Is this film romantic? I ask this because I sincerely don’t know. I liked this film and I don’t think I should have. Dissonance abounds. Do those who seek out/need romance infuse it into places where it really doesn’t exist? One could easily be turned off by this film by interpreting Joaquin Phoenix‘s characterization as a borderline stalker-like weirdo (though perhaps more accurately bi-polar obsessive). A particular critic referred to the character as a “tragic asshole” (a fair viewpoint). But I don’t think this is what director James Gray had in mind (or Phoenix either, for that matter). For most of the film, Gwyneth Paltrow plays a rather similarly unsympathetic character (in my eyes) and Vinessa Shaw plays a severely underdeveloped one.
Yet, for all these flaws, the main themes of the film are more clearly rich than most modern romances (which aren’t all that grounded in anything resembling reality anyway). This might have something to do with it being a “loose adaptation” of Dostoevsky’s White Nights“. The film feels like a classical tragedy, but it’s not exactly that. What it is is a character study of a character who doesn’t quite know what he’s doing or what he is feeling. I choose to interpret Phoenix’s character as a honest one, and because of this a (dangerously) sympathetic one.
He is torn between two lovers. It is not a cliche. It is not a gift wrapped in a curse. It just is. What it provides is revelation for its main character, or in strictly literary terms, a true, unspoken epiphany. And because it’s unspoken you are left to your own devices to figure out what he truly feels about this. Maybe this is what I liked most about the film. You feel what you want about the characters based on what you bring to the film. There is no emotional prodding of the audience into choosing one character over the other or judgmental agendas set forth by the writer/director. The characters are allowed to play out as if in life, with a minimum of expositonal information. Regardless of what you think should happen, there are no surprise punches.
In the end, as in the moment, there can only ever be two lovers. No more.
Gray has journeyed completely out of his previous three, over-characterized (in number) crime-fueled pictures into a, dare I say, exceptionally crafted actor’s picture. I just want to mention that Elias Koteas is in this in a small role too, simply because he is one of my favorite underused actors. Isabella Rossellini is also magnificent in what I would normally deem a waste of so little time given. And for all the Paltrow haters, she hasn’t been this good since Hard Eight (a film and character not too dissimilar), excepting whether you count Proof as possibly decent because of or in spite of the stage play.
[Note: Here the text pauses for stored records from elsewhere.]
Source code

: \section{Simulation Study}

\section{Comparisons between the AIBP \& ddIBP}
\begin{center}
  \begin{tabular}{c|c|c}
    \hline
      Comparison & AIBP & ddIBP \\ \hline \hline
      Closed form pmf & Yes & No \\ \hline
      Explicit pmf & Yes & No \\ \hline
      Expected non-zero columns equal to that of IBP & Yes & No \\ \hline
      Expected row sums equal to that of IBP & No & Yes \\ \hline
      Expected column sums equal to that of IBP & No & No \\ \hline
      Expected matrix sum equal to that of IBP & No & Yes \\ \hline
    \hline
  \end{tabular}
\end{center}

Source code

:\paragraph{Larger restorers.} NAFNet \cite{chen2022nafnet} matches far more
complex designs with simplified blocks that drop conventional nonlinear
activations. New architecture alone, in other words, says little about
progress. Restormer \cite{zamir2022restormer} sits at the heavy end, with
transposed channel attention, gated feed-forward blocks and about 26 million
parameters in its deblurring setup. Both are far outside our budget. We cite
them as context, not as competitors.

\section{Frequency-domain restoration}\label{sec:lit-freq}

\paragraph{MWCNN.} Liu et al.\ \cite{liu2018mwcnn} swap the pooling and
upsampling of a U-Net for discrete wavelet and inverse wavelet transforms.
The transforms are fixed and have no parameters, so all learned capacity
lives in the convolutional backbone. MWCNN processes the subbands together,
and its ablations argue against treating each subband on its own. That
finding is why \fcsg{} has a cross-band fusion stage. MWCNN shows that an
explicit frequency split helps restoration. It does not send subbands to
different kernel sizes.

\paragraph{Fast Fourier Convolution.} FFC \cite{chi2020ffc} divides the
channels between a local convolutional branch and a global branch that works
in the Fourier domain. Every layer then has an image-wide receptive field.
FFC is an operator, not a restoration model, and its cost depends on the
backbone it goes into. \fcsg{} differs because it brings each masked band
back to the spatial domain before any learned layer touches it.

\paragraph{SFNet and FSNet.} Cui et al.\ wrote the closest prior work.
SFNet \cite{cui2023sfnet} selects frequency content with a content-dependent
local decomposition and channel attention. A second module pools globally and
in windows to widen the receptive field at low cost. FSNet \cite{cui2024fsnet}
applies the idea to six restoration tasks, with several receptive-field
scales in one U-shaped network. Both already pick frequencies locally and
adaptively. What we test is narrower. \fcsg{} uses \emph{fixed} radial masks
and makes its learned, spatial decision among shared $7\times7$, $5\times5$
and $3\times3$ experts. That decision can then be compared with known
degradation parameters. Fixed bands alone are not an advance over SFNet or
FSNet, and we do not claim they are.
I don’t want to hype this up too much, but it is a truly surprising piece of work that is both seemingly unremarkable in its delivery, but uncommonly complex in its presentation.
I promised myself I would start making more comparisons to other films, because I’m a movie brat and that’s what’s expected of me, even though I would prefer all films to stand on their own in a ideal sense. That and I don’t always have the best sense right away of what to compare something to. So, I hesitantly recommend/name-check Carnal Knowledge, maybe the parts of Eyes Wide Shut that weren’t a dream (that’s a joke I guess, because you can’t tell which parts), some arty Bresson or Bergman I haven’t seen yet, or some sort of period romance (like The Age of Innocence, maybe?). I have the instinctual urge to find comparisons with Thomas Mann’s Magic Mountain too, even though I haven’t read it (though I keep meaning to, so maybe that’s why).